Data excerpts
--*--

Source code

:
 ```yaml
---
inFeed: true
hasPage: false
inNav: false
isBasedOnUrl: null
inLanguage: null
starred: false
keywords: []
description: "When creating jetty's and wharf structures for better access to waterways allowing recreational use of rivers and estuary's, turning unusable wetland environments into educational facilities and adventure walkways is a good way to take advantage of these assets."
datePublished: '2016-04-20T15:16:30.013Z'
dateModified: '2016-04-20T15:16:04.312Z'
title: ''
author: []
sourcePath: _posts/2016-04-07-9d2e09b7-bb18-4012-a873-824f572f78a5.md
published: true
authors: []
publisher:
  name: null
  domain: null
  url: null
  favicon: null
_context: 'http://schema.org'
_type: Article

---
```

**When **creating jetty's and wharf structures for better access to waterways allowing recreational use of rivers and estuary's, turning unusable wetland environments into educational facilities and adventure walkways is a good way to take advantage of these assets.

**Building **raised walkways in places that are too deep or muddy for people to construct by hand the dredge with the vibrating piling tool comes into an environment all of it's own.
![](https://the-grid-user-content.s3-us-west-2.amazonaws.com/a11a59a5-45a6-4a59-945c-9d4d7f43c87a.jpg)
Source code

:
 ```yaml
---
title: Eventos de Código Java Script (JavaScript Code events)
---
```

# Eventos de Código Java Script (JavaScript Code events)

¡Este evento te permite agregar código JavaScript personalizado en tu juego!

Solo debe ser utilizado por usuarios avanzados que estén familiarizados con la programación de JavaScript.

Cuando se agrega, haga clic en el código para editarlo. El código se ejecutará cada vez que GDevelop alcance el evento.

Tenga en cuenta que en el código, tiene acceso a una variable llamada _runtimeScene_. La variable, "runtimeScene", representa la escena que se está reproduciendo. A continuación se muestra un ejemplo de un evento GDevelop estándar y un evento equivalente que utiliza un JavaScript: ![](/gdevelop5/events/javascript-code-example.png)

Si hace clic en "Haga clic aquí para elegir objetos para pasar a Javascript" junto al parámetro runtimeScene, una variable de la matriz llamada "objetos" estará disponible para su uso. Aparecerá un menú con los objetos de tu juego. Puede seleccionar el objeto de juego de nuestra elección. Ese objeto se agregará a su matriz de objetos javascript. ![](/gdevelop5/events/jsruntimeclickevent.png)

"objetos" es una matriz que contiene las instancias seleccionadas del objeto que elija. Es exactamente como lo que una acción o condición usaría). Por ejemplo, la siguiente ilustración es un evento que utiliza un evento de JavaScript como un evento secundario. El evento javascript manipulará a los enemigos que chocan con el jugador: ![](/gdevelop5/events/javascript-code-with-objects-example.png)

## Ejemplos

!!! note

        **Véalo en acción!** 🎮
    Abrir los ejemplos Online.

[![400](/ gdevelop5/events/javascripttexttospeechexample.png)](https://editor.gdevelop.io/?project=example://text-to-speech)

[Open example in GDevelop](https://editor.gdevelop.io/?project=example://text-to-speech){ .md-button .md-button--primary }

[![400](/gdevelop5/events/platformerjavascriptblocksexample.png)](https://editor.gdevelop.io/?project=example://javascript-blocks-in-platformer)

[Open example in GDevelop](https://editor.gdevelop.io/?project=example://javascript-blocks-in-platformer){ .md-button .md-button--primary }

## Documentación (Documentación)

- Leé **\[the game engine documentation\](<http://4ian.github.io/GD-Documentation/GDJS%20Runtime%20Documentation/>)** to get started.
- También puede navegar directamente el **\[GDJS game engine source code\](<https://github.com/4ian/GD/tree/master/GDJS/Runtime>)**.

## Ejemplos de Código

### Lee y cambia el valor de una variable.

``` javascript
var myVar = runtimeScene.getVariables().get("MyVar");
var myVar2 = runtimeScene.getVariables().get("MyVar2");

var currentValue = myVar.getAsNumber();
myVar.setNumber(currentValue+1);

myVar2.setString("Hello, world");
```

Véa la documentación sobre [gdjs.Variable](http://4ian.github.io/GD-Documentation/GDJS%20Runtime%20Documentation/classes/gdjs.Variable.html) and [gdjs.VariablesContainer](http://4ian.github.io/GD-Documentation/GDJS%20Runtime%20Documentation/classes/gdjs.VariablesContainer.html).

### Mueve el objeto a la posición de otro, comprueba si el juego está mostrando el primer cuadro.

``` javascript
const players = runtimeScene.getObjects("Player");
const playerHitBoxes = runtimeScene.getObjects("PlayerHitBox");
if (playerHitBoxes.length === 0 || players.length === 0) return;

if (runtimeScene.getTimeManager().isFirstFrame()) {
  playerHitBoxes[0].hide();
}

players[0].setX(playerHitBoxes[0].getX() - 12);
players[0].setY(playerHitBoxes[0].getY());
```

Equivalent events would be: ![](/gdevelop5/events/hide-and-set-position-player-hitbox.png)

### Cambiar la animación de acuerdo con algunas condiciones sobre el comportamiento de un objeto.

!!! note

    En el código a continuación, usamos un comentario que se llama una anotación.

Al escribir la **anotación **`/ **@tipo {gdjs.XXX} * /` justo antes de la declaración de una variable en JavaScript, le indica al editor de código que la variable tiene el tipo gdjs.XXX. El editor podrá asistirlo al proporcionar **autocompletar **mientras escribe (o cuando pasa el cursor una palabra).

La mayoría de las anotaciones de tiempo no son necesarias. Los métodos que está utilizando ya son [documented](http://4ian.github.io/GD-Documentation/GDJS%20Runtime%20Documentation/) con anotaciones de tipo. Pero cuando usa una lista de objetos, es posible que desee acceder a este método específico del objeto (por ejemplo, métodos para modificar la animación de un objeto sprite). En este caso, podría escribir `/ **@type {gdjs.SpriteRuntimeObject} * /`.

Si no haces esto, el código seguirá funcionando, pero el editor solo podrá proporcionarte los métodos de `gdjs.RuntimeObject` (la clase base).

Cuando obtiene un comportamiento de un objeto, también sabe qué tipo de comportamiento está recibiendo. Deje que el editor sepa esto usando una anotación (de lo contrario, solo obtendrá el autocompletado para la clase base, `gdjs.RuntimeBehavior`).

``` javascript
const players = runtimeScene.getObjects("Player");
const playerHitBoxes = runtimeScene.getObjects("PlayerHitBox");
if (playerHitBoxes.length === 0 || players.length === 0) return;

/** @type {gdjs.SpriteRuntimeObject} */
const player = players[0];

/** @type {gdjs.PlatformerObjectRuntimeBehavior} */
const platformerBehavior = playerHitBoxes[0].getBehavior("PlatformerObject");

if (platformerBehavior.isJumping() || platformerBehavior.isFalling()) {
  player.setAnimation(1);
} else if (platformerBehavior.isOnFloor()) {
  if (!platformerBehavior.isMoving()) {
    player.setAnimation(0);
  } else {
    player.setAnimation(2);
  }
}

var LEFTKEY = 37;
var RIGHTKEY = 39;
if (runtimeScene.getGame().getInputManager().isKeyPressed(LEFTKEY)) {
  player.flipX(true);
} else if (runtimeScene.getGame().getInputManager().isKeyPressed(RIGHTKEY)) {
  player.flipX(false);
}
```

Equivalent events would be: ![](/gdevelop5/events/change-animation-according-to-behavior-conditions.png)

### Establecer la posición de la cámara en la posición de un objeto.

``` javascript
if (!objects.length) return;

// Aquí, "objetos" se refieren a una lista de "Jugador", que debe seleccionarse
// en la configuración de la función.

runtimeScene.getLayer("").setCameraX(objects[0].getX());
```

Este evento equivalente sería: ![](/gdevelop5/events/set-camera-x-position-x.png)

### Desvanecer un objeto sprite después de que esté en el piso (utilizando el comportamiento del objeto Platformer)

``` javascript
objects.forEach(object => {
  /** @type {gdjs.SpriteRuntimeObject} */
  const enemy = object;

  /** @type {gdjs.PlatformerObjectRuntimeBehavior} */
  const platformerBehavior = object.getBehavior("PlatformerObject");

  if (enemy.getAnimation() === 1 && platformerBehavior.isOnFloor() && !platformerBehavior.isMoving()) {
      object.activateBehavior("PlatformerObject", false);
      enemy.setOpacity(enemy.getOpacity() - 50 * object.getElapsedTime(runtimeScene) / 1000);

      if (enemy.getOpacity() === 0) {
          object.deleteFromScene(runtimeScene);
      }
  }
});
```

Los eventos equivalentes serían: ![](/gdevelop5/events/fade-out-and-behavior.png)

--*--

Report the lines above that contain "posición".

### Mueve el objeto a la posición de otro, comprueba si el juego está mostrando el primer cuadro.
### Establecer la posición de la cámara en la posición de un objeto.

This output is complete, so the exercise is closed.